The Goodness Paradox
- First edition
- Author: Richard Wrangham
- Publisher: Profile Books
- Publication date: 2019

= The Goodness Paradox =

Book on human evolutionary history

The Goodness Paradox: The Strange Relationship Between Virtue and Violence in Human Evolution is a book by British primatologist Richard Wrangham.

Wrangham argues that humans have domesticated themselves by a process of self-selection similar to the selective breeding of foxes described by Dmitry Belyayev, a theory first proposed by Johann Friedrich Blumenbach in the early 1800s. Charles Darwin disagreed, as have most evolutionary biologists since.

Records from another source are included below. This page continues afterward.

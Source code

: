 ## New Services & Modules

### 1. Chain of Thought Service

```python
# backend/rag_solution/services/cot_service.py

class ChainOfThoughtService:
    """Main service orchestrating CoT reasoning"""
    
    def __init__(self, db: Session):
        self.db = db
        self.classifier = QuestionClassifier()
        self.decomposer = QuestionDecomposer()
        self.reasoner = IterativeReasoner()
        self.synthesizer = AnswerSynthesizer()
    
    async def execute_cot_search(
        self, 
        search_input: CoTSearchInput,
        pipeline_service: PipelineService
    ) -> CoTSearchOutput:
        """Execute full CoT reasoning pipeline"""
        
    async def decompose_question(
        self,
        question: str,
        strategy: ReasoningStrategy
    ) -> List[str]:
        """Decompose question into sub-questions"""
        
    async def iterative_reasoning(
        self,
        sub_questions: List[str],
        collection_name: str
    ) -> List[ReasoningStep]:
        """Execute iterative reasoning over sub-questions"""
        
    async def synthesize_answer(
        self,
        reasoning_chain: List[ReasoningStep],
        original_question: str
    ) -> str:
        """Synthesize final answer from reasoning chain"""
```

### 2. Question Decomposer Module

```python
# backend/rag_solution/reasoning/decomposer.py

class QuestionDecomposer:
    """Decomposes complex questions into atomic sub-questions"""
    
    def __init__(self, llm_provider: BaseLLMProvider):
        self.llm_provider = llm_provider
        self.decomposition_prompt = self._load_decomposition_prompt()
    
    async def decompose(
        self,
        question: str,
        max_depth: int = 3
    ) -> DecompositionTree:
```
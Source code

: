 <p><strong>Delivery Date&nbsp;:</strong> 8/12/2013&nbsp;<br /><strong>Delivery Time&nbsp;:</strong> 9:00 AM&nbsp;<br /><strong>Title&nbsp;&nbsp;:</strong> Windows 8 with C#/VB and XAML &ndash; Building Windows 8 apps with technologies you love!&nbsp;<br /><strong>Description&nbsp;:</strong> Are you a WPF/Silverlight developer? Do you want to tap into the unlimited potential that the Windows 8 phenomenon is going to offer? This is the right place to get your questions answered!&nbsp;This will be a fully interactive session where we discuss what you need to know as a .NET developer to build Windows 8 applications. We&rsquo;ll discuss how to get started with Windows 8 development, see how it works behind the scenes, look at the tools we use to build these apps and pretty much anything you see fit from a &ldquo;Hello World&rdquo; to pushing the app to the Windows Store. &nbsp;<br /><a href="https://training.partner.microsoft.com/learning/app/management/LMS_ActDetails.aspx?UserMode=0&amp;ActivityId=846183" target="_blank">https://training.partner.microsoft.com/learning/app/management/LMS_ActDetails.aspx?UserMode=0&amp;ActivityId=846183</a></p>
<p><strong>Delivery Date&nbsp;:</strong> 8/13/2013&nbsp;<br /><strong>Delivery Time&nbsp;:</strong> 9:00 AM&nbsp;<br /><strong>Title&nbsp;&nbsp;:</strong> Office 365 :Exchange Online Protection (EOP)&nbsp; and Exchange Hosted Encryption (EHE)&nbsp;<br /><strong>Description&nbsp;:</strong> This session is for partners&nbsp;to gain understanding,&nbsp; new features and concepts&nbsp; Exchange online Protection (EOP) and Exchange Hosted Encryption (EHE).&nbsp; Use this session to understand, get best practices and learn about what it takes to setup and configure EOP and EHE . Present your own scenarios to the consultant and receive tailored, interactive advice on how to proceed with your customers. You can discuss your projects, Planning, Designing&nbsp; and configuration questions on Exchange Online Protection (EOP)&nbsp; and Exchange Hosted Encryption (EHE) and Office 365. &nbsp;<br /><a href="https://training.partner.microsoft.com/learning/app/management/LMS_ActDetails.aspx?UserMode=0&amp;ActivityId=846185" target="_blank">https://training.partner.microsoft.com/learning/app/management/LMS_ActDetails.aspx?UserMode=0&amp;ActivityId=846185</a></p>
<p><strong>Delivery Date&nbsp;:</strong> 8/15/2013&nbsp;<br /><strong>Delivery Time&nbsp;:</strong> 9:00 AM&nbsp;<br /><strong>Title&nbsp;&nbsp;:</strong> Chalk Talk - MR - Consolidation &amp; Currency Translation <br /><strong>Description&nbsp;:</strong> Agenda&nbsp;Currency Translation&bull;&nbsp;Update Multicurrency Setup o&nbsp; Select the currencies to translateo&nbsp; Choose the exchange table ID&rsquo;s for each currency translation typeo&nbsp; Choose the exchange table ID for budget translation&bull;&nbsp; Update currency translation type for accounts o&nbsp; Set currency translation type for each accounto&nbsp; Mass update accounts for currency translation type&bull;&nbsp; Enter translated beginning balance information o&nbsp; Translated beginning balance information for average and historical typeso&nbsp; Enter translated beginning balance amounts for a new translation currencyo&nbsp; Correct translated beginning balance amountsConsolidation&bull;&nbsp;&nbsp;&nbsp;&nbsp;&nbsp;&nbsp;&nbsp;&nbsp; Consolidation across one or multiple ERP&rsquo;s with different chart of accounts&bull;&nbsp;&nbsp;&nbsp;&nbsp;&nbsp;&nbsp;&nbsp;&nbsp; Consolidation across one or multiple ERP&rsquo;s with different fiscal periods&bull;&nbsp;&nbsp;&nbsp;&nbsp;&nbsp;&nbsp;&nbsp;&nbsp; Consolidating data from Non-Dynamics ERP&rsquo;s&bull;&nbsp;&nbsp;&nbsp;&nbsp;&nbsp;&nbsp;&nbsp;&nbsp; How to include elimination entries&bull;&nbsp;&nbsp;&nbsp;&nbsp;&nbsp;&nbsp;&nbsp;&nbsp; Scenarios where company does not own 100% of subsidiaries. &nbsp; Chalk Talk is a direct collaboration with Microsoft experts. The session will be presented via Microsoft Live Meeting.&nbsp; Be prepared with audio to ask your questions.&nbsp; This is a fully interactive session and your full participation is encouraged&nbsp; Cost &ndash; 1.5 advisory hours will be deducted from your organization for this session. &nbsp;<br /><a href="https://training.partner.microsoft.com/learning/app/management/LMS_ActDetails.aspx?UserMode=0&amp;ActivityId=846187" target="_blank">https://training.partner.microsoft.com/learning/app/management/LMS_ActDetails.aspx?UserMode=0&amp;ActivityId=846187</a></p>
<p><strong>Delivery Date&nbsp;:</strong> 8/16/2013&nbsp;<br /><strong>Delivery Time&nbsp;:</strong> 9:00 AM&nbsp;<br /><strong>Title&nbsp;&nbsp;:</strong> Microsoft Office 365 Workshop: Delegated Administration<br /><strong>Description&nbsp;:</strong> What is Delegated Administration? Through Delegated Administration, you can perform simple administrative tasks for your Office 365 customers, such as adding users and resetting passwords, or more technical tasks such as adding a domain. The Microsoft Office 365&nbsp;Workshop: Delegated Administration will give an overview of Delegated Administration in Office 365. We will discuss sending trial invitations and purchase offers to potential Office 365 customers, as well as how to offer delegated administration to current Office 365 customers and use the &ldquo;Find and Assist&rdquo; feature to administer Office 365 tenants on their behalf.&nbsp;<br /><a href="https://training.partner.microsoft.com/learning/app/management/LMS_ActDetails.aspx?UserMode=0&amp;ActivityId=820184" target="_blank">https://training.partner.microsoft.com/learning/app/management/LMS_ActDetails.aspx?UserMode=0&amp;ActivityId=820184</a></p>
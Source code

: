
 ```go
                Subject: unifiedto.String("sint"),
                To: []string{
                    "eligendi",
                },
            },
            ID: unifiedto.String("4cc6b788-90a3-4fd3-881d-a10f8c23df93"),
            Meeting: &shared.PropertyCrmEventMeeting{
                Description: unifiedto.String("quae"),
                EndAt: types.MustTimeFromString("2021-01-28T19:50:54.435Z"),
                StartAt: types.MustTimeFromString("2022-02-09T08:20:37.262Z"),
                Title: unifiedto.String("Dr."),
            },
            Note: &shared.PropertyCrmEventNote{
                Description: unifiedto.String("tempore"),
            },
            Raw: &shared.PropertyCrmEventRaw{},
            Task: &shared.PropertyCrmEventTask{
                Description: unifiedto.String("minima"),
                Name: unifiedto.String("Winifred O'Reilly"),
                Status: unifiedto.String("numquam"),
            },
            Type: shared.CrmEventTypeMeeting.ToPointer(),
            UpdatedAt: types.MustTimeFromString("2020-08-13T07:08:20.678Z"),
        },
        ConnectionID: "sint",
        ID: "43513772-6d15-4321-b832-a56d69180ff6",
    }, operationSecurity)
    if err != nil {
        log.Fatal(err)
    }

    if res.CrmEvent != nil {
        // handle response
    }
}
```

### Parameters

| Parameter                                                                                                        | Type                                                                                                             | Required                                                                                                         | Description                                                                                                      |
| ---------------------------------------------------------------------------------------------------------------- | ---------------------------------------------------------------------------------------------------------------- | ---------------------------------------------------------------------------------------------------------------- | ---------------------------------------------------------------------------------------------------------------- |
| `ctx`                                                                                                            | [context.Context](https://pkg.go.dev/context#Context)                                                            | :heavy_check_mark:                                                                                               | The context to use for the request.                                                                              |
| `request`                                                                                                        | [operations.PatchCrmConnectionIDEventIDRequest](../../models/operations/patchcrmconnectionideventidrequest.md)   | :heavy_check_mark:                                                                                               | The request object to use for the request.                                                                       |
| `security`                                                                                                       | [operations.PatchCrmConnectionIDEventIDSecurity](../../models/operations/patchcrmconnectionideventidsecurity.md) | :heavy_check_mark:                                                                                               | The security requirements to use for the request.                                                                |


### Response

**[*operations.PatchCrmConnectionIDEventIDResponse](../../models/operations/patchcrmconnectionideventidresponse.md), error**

According to paleoanthropologist John D. Hawks, Wrangham follows scholars including Kenneth A. Dodge in dividing human aggression into two types. The first type, "reactive aggression", is when individuals attack in response to provocation. The second type, "proactive aggression", is planned, premeditated, and involves deliberate tactical strikes. To explain his idea, Wrangham invited readers to imagine a commercial airline flight. Other primates crowded into such a space would react by, in Hawks' words, "ripping one another limb from limb". Humans do not because they have a comparatively very low tendency to reactive aggression. Proactive aggression, by contrast, is so highly developed in humans that we must put elaborate security measures in place to prevent others from carrying out plans to bring the plane down.

Wrangham offers a new perspective on a topic that has been investigated notably by Konrad Lorenz and Erich Fromm, whose research is briefly acknowledged.